After six months of tireless work with our partners and allies, our collective efforts have paid off. The conference was co-hosted by Sweden and Kenya, with the support of the UNEP secretariat, and mandated to issue a set of recommendations for climate action. 

Let’s take a look back at this successfull mobilization that demonstrates how our movement is raising the bar of what climate action looks like and gives us strong arguments to return to governments at COP 27. 

Since March, we have been working collectively on our partners’ interventions and submissions of the network to the participatory dialogues structuring the conference beforehand. Their voices - emanating from climate networks, indigenous and grassroots communities, peace movements, or feminist organizations - all converged towards a single demand: constrain fossil fuel production and enhance international cooperation on the just transition from fossil fuels. In April, we launched a global week of advocacy sending hundreds of personalized letters to Ministers and to the UN itself, always with the objective that our demand resonates in the offices of climate decision makers around the world.

Once in Sweden, our demands to end the fossil era were first heard at the Stockholm+50 People's Forum where a panel of impressive speakers representing all regions of the globe reminded us how much our demands are ignored while fossils are killing and while solutions are already being experienced.

The pressure went up a notch the following day since the Treaty network published new research - co-produced with 18 partner organizations - on how coal, oil, and gas undermine every single sustainable development goal, thus responding directly to the Stockholm+50 priority: discuss how to achieve Sustainable Development Goals. This new report, Fuelling Failure, demonstrates that fossil fuels are not *only* a climate problem but a major threat to a healthy and thriving planet and was launched on June 1st.

The same day marked the “Pre-Summit on the Global Just Transition from fossil fuels” - an official associated event to Stockholm+50, hosted by the Fossil Fuel Non-Proliferation Treaty, the Stanley Center and the Nordic Council.

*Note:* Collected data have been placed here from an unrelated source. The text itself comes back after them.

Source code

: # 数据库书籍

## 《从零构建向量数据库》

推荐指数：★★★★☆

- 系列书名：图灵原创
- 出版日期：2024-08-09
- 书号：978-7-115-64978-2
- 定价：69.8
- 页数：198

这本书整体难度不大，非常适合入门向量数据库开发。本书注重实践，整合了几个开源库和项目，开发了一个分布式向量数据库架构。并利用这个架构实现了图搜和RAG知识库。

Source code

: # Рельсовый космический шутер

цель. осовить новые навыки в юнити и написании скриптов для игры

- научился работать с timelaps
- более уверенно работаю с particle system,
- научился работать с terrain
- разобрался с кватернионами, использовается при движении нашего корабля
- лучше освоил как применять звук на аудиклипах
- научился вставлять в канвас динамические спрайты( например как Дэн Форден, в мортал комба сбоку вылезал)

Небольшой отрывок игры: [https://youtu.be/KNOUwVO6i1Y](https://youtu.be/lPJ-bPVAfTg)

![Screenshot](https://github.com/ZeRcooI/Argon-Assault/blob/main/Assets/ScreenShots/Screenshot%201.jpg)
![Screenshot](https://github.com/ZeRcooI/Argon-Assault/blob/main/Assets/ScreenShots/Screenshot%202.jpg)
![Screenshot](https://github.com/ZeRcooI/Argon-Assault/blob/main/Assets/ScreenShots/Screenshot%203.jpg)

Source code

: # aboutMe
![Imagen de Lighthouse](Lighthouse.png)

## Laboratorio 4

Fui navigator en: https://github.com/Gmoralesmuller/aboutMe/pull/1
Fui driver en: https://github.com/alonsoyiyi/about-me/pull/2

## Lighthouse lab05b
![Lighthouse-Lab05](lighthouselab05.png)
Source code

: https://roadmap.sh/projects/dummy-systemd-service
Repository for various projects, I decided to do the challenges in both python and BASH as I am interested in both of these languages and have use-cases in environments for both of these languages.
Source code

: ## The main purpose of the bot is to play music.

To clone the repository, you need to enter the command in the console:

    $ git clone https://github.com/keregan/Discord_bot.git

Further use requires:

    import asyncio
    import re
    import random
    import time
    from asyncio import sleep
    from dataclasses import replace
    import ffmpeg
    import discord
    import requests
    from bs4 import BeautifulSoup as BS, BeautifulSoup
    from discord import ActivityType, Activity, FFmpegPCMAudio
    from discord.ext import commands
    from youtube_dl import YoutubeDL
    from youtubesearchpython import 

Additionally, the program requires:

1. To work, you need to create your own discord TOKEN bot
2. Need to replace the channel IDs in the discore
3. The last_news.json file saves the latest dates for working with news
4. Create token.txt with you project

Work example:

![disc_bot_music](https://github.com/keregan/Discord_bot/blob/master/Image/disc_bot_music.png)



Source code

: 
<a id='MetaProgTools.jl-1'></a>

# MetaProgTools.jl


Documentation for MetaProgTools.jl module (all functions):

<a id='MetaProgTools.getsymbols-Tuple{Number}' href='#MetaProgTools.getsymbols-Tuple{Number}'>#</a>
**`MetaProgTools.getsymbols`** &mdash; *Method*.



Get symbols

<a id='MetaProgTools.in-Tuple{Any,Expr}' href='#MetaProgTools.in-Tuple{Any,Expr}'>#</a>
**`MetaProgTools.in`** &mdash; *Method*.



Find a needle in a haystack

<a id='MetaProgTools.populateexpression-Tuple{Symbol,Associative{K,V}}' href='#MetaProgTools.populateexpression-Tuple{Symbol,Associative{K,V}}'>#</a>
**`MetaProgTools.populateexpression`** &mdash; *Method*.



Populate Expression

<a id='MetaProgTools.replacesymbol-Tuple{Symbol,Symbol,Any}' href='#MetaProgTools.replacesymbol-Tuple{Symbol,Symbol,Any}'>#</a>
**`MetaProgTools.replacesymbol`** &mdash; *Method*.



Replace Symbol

It gave way to a series of panels that illustrated the urgency of ending fossil fuel production, with Bob Loughman, Prime Minister of Vanuatu, opening the pre-summit.

Throughout the day we heard from leaders of Indigenous peoples like Nemonte Nenquimo and Anoshka Violeta Irey Cameno, Pacific Climate Warriors, youth movement leaders, global debt and tax justice campaigners the Swedish Trade Union Confederation, doctors sounding the alarm on air pollution, senior clergy, feminist leaders, peace activists, scientists, economists, Parliamentarians, parents worried for their children, all sharing why they were part of the same struggle – against the fossil fuel system – and all calling for a global plan to transform the energy system.

The Pre-Summit concluded on the words of another voice of Pacific resistance, that of Mary Gafaomalietoa Moeono-Kolio.

Galvanized by the Pre-Summit and the strong sense of camaraderie  generated there, as well as a new version of the including fossil fuels language, we went the next day to the official conference to bring this same message, this time within the UN space. From the first day of the formal dialogues of the Stockholm+50 conference, we were heartened to see Vanuatu, Tuvalu, Sweden, Finland, and France, all make strong reference to the need to phase out our dependency on fossil fuels to address the triple crisis. The UN Secretary General was just as forceful on the podium in singling out the issue of fossil fuels, and particularly their financing, as a key target for action. Vanessa Nakate, a climate justice activist from Uganda, addressed our Pre-Summit event and carried many of our shared demands forward at Stockholm+50 with her unique and powerful voice.  

The second day of the conference was particularly strong with the publication of a joint letter from more than 50 Right Livelihood Laureates - such as Greta Thunberg, Nnimmo Bassey, Siila Watt-Cloutier,Vandana Shiva, Herman Daly, David Suzuki and Amory Lovins - in Sweden’s largest newspaper outlining clear demands to the conference, including a call for a Fossil Fuel Non-Proliferation Treaty.

It was followed by a protest action inside the UN venue, led by youth activists from the Fridays for Future network. We disrupted the main hall and raised our voices to demand that the final outcome address coal, oil and gas production, as well as the need for a Fossil Fuel Non-Proliferation Treaty to turn the just transition into a reality. The protest attracted the attention of the General Secretary of UNEP in person, who came to discuss with the activists.

The Treaty banner then followed tens of thousands of young people who occupied the center of Stockholm to share their demands also in the public space.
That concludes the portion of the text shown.